Burke admits that intercounty managers need to be ‘lunatics’ to survive

Roscommon senior football manager, Davy Burke, believe that the shelf lives of intercounty managers is getting shorter, given the demands of the job. Picture: INPHO/Ryan Byrne
Roscommon senior football manager, Davy Burke, has admitted that intercounty managers at the top level need to be “lunatics” and “selfish” to survive in the modern game.
Burke told
that the life of an intercounty manager had become too intense and that an extra couple of weeks needed to be found in the season for games to take place.“I'm enjoying the break now after a few weeks in the doldrums. It really is a roller-coaster, it's too intense. It's unbelievably intense and you don't get time to breathe at all.

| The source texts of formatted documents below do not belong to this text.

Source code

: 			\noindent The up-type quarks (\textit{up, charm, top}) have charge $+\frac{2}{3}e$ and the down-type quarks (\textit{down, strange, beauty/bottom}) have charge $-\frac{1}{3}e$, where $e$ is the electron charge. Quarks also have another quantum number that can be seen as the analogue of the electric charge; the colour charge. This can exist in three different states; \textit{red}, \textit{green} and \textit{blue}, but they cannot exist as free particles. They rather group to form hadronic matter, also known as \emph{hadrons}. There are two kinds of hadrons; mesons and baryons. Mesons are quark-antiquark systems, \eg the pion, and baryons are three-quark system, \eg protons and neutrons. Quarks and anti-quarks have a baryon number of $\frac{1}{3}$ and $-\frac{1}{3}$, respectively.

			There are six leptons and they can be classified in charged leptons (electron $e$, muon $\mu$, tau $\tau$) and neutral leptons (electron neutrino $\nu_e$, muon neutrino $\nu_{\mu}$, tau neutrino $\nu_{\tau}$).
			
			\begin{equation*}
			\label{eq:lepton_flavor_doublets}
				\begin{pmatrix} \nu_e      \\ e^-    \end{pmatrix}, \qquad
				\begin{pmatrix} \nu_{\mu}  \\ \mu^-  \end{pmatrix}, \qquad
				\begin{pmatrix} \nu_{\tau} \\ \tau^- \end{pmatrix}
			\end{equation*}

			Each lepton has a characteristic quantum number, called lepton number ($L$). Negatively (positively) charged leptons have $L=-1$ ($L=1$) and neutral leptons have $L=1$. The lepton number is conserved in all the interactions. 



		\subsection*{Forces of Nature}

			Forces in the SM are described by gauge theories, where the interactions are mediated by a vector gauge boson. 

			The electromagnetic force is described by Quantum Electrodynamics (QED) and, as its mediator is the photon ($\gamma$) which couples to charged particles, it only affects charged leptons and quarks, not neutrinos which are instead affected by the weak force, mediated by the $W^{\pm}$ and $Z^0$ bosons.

“Particularly when you're like us (Roscommon) and you have a few hairy weeks mid-year and it doesn't help things either and things get tough and tougher. There's no let-up. There's no breathing space at all. You come out of a Division One campaign and then you're straight into a Mayo and a Dublin and then back to Mayo.
“It's unforgiving, and literally for a couple of weeks after, your body just breaks down and you're literally shattered. Whatever adrenaline you've been working on kind of works the opposite way and it gives your body a bit of a kicking,” he revealed.
“We're all the same really. I'd say the vast, vast majority of these managers in Division One or at that level of football are lunatics because you can't do it any other way, you have to be full-on. You have to be all-in and you have to be pretty selfish, which isn't a nice word but that's how it is.
“You have to give it everything for the seven, eight or nine months and take a month off to sort yourself out again, but yeah, the intensity is unbelievable. They need to look at it because Jesus the shelf life in this gig is getting shorter and shorter, I'd say.”